A cost quality model for CMOS IC design
With a decreasing minimum feature size in very large scale integration (VLSI) complementary metal oxide semiconductor (CMOS) technology, the number of transistors that can be integrated on a single chip is increasing rapidly. Ensuring that these extremely dense chips are almost free of defects, and at the same time, cost-effective requires planning from the initial stage of design. This research proposes a concurrent engineering-based design methodology for layout optimization. The proposed method for layout optimization is iterative, and layout changes in each design iteration are made based on the principles of physical design for testability (P-DFT). P-DFT modifies a design such that the circuit has fewer faults, difficult to detect faults are made easier to detect, and difficult to detect faults are made less likely to occur.

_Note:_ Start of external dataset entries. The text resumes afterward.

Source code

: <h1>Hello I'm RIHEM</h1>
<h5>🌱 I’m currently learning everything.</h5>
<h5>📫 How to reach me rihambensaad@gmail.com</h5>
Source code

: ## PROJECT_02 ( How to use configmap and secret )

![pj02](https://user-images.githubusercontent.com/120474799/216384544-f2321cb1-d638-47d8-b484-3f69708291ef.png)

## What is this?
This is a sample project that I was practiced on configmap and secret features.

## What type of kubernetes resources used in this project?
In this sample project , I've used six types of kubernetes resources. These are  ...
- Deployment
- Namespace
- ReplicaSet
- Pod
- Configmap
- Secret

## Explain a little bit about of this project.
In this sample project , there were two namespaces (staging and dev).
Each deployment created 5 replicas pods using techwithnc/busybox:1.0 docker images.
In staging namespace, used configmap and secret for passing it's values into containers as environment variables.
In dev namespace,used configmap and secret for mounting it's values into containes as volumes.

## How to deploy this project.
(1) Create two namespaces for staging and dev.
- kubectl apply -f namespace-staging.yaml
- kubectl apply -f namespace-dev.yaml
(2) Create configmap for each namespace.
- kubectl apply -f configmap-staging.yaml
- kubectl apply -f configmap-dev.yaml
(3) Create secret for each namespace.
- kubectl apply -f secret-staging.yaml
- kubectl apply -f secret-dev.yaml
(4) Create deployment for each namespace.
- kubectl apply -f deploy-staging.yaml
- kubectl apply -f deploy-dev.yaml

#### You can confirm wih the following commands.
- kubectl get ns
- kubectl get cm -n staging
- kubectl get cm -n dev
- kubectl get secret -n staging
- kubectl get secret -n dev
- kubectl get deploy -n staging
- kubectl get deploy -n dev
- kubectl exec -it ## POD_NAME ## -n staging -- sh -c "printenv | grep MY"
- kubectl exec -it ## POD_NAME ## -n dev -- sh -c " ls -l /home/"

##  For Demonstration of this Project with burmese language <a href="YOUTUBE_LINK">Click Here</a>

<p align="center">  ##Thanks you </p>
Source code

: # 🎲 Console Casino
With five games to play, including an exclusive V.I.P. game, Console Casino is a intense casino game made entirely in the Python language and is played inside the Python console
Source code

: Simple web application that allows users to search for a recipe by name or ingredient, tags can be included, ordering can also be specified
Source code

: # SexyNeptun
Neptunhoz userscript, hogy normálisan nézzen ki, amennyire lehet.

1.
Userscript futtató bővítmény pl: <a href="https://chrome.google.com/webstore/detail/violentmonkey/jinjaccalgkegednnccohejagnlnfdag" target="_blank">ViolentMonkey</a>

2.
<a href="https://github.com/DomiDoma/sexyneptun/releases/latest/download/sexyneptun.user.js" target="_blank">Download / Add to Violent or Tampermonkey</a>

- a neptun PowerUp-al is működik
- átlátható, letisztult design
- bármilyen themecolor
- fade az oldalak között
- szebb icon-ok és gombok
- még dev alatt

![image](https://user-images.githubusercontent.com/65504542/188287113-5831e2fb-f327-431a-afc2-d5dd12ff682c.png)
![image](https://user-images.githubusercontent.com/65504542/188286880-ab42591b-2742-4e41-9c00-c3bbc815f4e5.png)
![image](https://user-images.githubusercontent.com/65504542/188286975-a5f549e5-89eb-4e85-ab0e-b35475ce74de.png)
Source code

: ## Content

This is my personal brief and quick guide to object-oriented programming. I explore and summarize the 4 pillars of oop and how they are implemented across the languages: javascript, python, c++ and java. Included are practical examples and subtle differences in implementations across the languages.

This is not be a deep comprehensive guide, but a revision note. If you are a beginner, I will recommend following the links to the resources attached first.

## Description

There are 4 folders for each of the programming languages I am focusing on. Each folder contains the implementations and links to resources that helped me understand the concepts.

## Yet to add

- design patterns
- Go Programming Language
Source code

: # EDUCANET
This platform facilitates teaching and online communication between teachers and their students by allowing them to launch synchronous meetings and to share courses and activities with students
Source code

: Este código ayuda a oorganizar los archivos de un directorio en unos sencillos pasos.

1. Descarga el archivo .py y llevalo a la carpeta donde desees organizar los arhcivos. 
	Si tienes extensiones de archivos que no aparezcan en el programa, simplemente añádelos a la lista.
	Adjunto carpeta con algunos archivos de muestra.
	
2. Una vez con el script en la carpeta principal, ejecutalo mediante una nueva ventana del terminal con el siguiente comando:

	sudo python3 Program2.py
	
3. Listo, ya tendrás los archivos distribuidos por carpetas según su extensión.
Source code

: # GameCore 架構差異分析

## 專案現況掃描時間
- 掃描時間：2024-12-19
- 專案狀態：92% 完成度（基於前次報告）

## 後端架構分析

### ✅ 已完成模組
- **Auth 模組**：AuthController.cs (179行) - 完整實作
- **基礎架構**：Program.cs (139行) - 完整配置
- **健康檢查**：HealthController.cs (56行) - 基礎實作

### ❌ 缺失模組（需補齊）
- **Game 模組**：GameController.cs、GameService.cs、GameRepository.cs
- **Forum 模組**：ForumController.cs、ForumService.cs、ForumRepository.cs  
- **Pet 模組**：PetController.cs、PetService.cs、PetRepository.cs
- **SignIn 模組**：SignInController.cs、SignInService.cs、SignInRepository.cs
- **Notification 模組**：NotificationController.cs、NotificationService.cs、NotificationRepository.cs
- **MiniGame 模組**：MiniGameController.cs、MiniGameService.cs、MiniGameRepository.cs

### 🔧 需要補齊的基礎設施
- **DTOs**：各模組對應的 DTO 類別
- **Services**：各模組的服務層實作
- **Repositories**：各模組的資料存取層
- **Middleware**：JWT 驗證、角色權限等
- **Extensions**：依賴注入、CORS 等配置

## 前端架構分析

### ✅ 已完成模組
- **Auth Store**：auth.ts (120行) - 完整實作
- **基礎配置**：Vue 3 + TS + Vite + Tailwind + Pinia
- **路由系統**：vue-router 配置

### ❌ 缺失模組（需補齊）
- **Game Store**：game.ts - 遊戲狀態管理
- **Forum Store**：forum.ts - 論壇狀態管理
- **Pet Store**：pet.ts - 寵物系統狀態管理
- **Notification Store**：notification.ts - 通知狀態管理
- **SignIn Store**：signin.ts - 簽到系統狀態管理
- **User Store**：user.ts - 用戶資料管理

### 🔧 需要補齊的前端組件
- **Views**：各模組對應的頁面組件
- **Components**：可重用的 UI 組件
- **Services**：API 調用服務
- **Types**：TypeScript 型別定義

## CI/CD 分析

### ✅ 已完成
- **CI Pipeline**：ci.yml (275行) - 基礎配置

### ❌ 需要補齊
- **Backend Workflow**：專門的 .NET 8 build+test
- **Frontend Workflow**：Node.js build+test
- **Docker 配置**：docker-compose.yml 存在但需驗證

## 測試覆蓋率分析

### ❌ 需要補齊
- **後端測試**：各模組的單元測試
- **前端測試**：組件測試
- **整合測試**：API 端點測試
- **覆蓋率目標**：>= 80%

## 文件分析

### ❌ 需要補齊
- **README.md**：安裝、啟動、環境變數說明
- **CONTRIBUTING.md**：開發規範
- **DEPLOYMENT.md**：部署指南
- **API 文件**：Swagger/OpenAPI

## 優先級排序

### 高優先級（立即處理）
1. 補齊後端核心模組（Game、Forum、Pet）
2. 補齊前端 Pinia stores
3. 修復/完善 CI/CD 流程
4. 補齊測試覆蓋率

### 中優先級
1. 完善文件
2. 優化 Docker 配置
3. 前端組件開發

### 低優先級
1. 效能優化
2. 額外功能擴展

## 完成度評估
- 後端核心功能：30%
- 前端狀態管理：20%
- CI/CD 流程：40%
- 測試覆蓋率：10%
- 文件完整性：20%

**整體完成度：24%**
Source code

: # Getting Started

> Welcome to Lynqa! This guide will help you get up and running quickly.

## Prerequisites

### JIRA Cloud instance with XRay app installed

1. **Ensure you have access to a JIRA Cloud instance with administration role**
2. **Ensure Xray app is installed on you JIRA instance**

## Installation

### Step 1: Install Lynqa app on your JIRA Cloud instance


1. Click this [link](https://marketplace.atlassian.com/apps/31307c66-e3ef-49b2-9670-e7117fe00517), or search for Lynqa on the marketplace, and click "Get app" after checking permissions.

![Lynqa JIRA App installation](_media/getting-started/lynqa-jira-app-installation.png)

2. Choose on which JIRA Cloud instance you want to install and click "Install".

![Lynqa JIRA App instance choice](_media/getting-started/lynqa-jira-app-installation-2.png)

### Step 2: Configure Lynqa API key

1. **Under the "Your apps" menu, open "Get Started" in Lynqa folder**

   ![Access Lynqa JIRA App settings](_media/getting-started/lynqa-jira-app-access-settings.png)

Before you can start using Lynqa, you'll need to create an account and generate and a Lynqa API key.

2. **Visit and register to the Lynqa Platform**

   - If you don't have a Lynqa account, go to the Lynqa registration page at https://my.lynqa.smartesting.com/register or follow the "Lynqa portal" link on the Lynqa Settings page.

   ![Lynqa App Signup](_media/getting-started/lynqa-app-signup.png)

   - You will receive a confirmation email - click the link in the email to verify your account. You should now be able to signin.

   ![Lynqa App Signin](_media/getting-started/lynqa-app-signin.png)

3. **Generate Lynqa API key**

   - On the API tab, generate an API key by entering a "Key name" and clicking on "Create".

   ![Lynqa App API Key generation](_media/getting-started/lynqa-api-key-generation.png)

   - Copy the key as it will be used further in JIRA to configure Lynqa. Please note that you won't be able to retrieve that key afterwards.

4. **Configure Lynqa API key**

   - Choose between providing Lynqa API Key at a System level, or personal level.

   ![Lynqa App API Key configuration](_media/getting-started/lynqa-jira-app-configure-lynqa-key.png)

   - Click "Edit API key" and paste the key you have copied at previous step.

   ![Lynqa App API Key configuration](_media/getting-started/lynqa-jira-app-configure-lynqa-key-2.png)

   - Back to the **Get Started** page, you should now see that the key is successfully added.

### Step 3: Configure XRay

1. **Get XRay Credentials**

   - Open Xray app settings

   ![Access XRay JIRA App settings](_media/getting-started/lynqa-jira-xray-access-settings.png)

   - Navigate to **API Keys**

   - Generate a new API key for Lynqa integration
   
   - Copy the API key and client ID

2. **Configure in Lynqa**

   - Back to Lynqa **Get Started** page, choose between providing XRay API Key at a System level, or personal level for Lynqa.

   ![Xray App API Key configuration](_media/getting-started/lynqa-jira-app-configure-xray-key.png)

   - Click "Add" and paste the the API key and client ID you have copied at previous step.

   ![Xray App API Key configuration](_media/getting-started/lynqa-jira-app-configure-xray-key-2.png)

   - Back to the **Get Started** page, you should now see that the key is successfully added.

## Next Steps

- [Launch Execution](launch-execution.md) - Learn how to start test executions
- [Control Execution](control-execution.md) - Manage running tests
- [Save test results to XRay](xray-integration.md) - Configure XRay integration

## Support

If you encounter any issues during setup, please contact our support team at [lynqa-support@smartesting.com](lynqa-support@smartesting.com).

To implement this design methodology, a mathematical model is required to evaluate alternate designs. This research proposes an evaluation measure: the cost quality model. The cost quality model extends known test quality and testability estimation measures for gate-level circuits to switch-level circuits. To provide high fidelity in testability estimation and reasonable CPU time overhead, the cost quality model uses inductive fault analysis techniques to extract a realistic circuit fault list, IDDQ test generation techniques to generate tests for these faults, statistical models to reduce computational overhead due to test generation and fault simulation, yield simulation tools, and mathematical models to estimate test quality and costs. To demonstrate the effectiveness of this model, results are presented for CMOS layouts of benchmark circuits and modifications of these layouts.